[About this exercise] Find the lines below that contain the string "where". Copy each one.
BEGIN The records
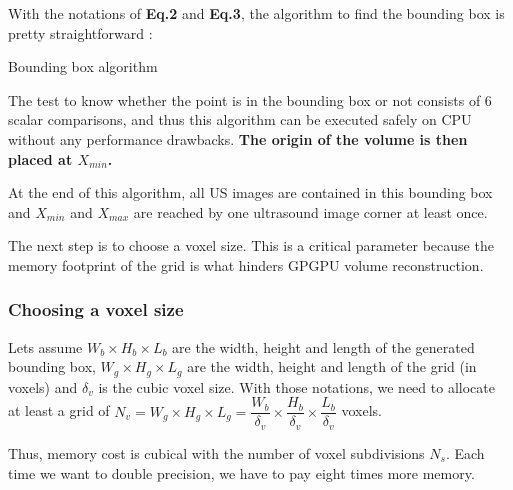 \documentclass[12pt,journal,compsoc]{IEEEtran}
\begin{document}
With the notations of \textbf{Eq.2} and \textbf{Eq.3}, the algorithm to find the bounding box is pretty straightforward :

\begin{samepage}
\begin{algorithm}
\caption{Bounding box algorithm}
\label{bbox_algo}
\end{algorithm}
\end{samepage}

\newpage
The test to know whether the point is in the bounding box or not consists of 6 scalar comparisons, and thus this algorithm can be executed safely on CPU without any performance drawbacks.
\textbf{The origin of the volume is then placed at $X_{min}$.}

At the end of this algorithm, all US images are contained in this bounding box and $X_{min}$ and $X_{max}$ are reached by one ultrasound image corner at least once.

The next step is to choose a voxel size. This is a critical parameter because the memory footprint of the grid is what hinders GPGPU volume reconstruction. 

\subsubsection{Choosing a voxel size}

Lets assume $W_b\times H_b\times L_b$ are the width, height and length of the generated bounding box, $W_g\times H_g\times L_g$ are the width, height and length of the grid (in voxels) and $\delta_v$ is the cubic voxel size. With those notations, we need to allocate at least a grid of $N_v = W_g\times H_g\times L_g =  \dfrac{W_b}{\delta_v}\times \dfrac{H_b}{\delta_v}\times \dfrac{L_b}{\delta_v}$ voxels. \par

\vspace{0.2cm}
Thus, memory cost is cubical with the number of voxel subdivisions $N_s$. Each time we want to double precision, we have to pay eight times more memory.
\end{document}
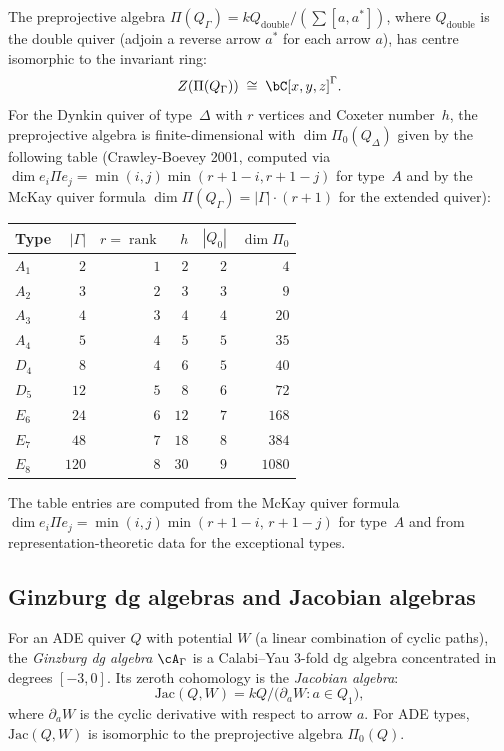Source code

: \begin{proposition}
\label{prop:preprojective-mckay}
The preprojective algebra $\Pi(Q_\Gamma) = kQ_{\mathrm{double}}/
(\sum [a, a^*])$, where $Q_{\mathrm{double}}$ is the double quiver
(adjoin a reverse arrow $a^*$ for each arrow $a$), has centre
isomorphic to the invariant ring:
\[
Z(\Pi(Q_\Gamma)) \;\cong\; \bC[x,y,z]^\Gamma.
\]
For the Dynkin quiver of type~$\Delta$ with $r$ vertices and
Coxeter number~$h$, the preprojective algebra is
finite-dimensional with $\dim \Pi_0(Q_\Delta)$ given by the
following table \textup{(}Crawley-Boevey 2001, computed via
$\dim e_i\Pi e_j = \min(i,j)\min(r+1-i,r+1-j)$ for type~$A$
and by the McKay quiver formula
$\dim \Pi(Q_\Gamma) = |\Gamma| \cdot (r+1)$ for the extended
quiver\textup{)}:
\begin{center}
\small
\renewcommand{\arraystretch}{1.2}
\begin{tabular}{lrrrrr}
\textbf{Type} & $|\Gamma|$ & $r = \operatorname{rank}$
 & $h$ & $|Q_0|$ & $\dim\Pi_0$ \\
\hline
$A_1$ & $2$ & $1$ & $2$ & $2$ & $4$ \\
$A_2$ & $3$ & $2$ & $3$ & $3$ & $9$ \\
$A_3$ & $4$ & $3$ & $4$ & $4$ & $20$ \\
$A_4$ & $5$ & $4$ & $5$ & $5$ & $35$ \\
$D_4$ & $8$ & $4$ & $6$ & $5$ & $40$ \\
$D_5$ & $12$ & $5$ & $8$ & $6$ & $72$ \\
$E_6$ & $24$ & $6$ & $12$ & $7$ & $168$ \\
$E_7$ & $48$ & $7$ & $18$ & $8$ & $384$ \\
$E_8$ & $120$ & $8$ & $30$ & $9$ & $1080$
\end{tabular}
\end{center}
The table entries are computed from the McKay quiver formula
$\dim e_i\Pi e_j = \min(i,j)\min(r{+}1{-}i,\,r{+}1{-}j)$
for type~$A$ and from representation-theoretic data for the
exceptional types.
\end{proposition}

\subsection{Ginzburg dg algebras and Jacobian algebras}
\label{subsec:ginzburg-dg}

\begin{definition}
\label{def:ginzburg-dg}
For an ADE quiver $Q$ with potential $W$ (a linear combination
of cyclic paths), the \emph{Ginzburg dg algebra} $\cA_\Gamma$
is a Calabi--Yau $3$-fold dg algebra concentrated in degrees
$[-3, 0]$. Its zeroth cohomology is the \emph{Jacobian algebra}:
\[
\mathrm{Jac}(Q, W) = kQ \big/ \bigl(\partial_a W : a \in Q_1\bigr),
\]
where $\partial_a W$ is the cyclic derivative with respect to
arrow $a$. For ADE types, $\mathrm{Jac}(Q,W)$ is isomorphic
to the preprojective algebra $\Pi_0(Q)$.
\end{definition}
END The records
[Response for this exercise]
(\sum [a, a^*])$, where $Q_{\mathrm{double}}$ is the double quiver
where $\partial_a W$ is the cyclic derivative with respect to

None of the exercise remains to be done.